Tuesday, September 06, 2005

Ngopi, Ngeteh, Sego Bandeng, Gorengan dan Kevin di Angkringan

‘Ngopi’, ‘ngeteh’, makan ‘sego bandeng’ atau sekedar makan ‘gorengan’ di angkringan memang mengasyikkan. Nggak salah bila banyak orang yang dengan setia melakukannya setiap hari di Jogja. Mereka seolah-olah mewajibkan diri untuk selalu nongkrong di angkringan. Saat ke Jogja akhir minggu lalu, saya menyempatkan diri nongkrong di angkringan depan hotel tempat saya menginap. Saya cuma ingin ngopi dan makan gorengan tempe saja di kantin khas Jogja ini. Saat menikmati menu pilihan saya, masuklah seorang lelaki dan anak lelakinya ke dalam angkringan yang saat itu dipenuhi oleh tukang becak yang tengah beristirahat. Melihat saya beringsut memberi tempat duduk, mereka pun duduk di sebelah saya, memesan minuman dan makan gorengan yang dijajakan.. Saya pun kembali dengan keasyikan saya semula, menikmati aroma kopi dan rokok di angkringan pinggir jalan ini. Keganjilan muncul di benak saya, saat mendengar sang bapak berseru pada anaknya, “Kevin. Mbok maem o sego bandeng wae. Sate kerang ora marai wareg”. Rupanya anak ini dinamai dengan nama yang berkesan kebarat-baratan. Mengapa tidak diberi nama Makmur, Suparman, Sigit, Jati atau nama-nama lain yang khas Jawa? Saya bertanya-tanya dalam hati. Apakah ini suatu trend dalam memberi nama pada anak yang berlaku umum di tengah masyarakat Jawa? Mengapa si bapak ikut trend kebarat-baratan ini? Sambil terus menikmati aroma kopi dan rokok di angkringan itu, saya mencoba mengingat pola perilaku etnis-etnis yang ada di Indonesia dalam memberikan nama pada anak. Orang Ambon, Menado dan Batak biasa memberi nama anak dengan nama-nama para tokoh besar dalam sejarah dunia dan diikuti dengan nama marga keluarga besar pihak laki-laki, misalnya, Abraham Manuhutu, Johnson Lontoh ataupun Washington Simandjuntak. Orang Cina menamai anak dengan menyebutkan nama marga terlebih dahulu. Jadi, Liem Tiong Djie itu berarti Tiong Djie yang berasal dari marga Liem. Bila si anak dipanggil Tommy, maka namanya akan ditulis dengan Tommy Liem. Setahu saya, nama yang diberikan orangtua Jawa kepada anaknya penuh dengan muatan makna dan harapan akan masa depan si anak. Misalnya, nama Djoko Santoso berarti seorang laki-laki yang diharapkan membawa sentosa pada keluarga. Saya tetap menikmati kopi dan gorengan yang dijual di angkringan itu. Saya pun mentertawakan diri sendiri yang sudah membuang waktu dan energi karena penasaran memikirkan seorang laki-laki Jawa yang menamai anaknya dengan Kevin. Ngapain saya mikirin dia ya? Itu kan sepenuhnya hak dia.

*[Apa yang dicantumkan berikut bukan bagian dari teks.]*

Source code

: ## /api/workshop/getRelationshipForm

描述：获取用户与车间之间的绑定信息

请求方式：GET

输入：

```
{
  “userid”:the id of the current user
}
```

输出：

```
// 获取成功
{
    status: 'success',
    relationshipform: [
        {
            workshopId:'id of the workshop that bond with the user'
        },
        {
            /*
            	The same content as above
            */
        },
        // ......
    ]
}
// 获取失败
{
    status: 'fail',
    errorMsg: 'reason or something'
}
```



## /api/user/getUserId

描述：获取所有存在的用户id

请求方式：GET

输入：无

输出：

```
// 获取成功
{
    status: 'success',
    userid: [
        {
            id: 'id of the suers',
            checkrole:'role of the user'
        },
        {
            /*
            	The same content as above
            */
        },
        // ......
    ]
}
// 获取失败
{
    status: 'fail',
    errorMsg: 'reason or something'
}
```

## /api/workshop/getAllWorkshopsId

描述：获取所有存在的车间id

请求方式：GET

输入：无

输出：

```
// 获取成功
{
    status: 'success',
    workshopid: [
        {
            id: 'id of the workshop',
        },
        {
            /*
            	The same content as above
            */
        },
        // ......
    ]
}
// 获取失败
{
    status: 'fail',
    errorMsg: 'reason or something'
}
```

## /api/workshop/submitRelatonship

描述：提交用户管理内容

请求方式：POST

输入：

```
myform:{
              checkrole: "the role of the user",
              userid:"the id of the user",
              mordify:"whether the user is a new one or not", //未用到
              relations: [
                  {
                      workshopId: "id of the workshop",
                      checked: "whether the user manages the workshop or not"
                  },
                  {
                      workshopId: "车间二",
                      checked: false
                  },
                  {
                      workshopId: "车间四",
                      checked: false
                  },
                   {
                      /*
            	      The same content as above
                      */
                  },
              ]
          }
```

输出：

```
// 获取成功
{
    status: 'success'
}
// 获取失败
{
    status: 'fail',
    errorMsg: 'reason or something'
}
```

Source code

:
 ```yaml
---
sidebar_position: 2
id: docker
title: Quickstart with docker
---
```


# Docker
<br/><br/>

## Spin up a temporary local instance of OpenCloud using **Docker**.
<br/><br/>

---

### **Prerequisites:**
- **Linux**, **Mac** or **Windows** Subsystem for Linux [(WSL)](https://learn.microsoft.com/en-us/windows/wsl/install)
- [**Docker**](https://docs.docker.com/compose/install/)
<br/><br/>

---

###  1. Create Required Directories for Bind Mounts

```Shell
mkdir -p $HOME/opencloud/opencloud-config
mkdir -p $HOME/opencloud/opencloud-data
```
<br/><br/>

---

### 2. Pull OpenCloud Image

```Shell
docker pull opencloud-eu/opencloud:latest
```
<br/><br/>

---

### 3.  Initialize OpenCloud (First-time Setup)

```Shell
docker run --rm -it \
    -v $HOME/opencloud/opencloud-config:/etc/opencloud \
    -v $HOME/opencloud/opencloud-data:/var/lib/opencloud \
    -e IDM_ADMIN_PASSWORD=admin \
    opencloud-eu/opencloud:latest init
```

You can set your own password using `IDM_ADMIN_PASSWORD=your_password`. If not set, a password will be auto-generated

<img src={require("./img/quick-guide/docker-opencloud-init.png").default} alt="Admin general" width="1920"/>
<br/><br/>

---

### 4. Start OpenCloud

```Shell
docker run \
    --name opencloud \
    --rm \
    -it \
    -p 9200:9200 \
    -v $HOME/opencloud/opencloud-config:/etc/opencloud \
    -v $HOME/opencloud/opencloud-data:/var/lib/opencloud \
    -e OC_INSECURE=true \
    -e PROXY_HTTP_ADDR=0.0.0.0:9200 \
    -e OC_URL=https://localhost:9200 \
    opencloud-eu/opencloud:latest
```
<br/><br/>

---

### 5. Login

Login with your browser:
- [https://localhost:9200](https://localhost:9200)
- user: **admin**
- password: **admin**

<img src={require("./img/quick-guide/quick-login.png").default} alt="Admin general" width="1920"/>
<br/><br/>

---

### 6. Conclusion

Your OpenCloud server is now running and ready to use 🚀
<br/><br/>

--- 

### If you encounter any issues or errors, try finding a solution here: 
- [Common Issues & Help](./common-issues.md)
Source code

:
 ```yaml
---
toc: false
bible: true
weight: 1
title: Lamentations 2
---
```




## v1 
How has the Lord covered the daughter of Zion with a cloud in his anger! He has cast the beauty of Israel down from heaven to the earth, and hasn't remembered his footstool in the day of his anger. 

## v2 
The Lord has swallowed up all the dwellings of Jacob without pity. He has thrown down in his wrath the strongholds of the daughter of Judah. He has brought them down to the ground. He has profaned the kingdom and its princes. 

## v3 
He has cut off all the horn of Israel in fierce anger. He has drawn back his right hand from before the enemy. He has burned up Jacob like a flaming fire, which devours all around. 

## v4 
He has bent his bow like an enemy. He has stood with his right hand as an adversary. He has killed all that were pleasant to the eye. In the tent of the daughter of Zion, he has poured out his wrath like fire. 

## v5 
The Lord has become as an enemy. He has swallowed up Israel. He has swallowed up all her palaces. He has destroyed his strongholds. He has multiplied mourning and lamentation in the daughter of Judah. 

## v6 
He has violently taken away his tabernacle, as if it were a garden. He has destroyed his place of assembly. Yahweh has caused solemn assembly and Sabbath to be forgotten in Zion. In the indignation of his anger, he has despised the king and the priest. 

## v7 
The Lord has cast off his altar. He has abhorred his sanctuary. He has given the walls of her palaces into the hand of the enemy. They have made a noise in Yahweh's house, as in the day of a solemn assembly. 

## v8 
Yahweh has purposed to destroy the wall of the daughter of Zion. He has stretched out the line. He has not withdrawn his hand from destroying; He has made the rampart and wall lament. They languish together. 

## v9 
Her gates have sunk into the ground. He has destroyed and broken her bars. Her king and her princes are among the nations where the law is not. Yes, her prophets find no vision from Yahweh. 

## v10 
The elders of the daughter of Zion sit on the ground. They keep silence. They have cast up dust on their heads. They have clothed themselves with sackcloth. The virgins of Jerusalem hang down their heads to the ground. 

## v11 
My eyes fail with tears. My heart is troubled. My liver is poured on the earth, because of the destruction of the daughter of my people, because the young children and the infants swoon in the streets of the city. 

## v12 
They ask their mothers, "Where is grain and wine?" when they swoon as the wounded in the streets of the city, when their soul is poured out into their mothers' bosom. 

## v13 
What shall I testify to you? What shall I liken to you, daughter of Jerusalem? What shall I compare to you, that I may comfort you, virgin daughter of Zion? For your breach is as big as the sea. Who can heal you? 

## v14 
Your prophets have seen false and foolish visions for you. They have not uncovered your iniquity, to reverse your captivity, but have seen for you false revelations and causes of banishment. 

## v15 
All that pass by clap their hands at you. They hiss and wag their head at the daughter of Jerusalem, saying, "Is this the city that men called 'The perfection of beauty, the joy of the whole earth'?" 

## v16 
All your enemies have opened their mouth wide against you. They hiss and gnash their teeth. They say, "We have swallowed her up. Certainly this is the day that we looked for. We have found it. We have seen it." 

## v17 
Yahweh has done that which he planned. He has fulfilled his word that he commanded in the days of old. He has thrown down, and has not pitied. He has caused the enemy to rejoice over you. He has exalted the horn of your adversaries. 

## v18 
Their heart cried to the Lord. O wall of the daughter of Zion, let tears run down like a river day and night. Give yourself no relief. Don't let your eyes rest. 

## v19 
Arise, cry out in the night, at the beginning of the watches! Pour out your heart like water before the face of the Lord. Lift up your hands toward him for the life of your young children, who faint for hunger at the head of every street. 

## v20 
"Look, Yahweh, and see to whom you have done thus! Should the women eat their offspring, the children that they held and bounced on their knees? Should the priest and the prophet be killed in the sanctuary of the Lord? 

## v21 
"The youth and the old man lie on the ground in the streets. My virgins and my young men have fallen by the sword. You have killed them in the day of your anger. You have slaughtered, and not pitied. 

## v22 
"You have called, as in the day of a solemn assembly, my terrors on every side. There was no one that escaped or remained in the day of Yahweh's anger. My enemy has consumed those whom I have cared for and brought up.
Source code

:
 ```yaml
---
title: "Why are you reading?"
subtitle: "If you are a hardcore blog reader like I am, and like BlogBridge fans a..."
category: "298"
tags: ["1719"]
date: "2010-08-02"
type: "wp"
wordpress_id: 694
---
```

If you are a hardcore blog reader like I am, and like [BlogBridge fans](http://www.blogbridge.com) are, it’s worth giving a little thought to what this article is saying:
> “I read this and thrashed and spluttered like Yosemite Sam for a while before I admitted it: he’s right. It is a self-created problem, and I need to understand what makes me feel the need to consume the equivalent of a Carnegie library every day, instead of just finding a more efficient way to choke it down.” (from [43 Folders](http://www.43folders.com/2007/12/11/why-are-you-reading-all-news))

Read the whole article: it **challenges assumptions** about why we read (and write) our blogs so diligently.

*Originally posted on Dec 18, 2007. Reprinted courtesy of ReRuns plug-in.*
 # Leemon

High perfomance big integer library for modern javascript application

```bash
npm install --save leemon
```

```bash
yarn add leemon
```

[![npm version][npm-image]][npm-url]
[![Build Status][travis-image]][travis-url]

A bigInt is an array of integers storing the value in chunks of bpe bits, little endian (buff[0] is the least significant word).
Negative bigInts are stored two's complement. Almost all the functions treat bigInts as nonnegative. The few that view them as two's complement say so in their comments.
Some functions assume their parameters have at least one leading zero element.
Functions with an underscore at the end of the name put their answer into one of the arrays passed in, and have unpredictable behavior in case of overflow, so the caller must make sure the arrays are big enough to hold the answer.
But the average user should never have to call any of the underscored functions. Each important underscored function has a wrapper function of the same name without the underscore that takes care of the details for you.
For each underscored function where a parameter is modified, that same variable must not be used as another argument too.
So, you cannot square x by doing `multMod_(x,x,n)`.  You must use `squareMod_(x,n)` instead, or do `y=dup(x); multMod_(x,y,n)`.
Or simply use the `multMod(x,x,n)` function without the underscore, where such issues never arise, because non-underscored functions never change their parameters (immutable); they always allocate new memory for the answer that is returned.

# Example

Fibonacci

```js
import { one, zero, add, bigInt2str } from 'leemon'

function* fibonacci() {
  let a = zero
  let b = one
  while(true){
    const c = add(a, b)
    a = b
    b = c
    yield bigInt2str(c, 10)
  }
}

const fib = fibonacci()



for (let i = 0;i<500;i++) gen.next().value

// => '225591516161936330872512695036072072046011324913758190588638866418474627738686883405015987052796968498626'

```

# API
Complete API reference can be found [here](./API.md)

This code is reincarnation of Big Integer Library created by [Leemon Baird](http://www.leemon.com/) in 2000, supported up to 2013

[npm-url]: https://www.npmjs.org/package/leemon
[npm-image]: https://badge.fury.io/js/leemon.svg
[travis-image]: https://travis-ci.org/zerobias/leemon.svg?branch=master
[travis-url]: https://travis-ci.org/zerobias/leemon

Monday, September 05, 2005

Marilah melanjutkan hidup

Musibah, apapun bentuknya, pasti menghadirkan kesedihan di antara mereka yang anggota keluarganya turut menjadi korban. Saya turut merasa sedih dan prihatin atas rangkaian musibah yang terjadi dalam beberapa waktu terakhir ini. Mudah-mudahan keluarga yang ditinggalkan oleh para korban mendapat kekuatan dari Sang Khalik. Dalam pandangan saya, musibah itu terjadi atas seijin Sang Pemberi Hidup. Mengapa Dia mengijinkan musibah terjadi? Jawaban dari pertanyaan itu sama dengan jawaban dari pertanyaan “Mengapa Dia mengijinkan saya hidup?”. Kita hanya bisa menduga jawaban-jawaban dari pertanyaan itu. Kalau Anda ingin dapat jawaban yang tepat dari pertanyaan itu, bertanyalah padaNya melalui doa-doa Anda, supaya Dia membisikkan jawaban yang tepat di telinga hati Anda. Marilah melanjutkan hidup. Kalau Anda beragama, teruslah berdoa memohon kekuatan dari Sang Maha Perkasa. Kalau Anda tidak beragama, tetaplah bersemangat karena masih ada kehidupan yang menanti Anda.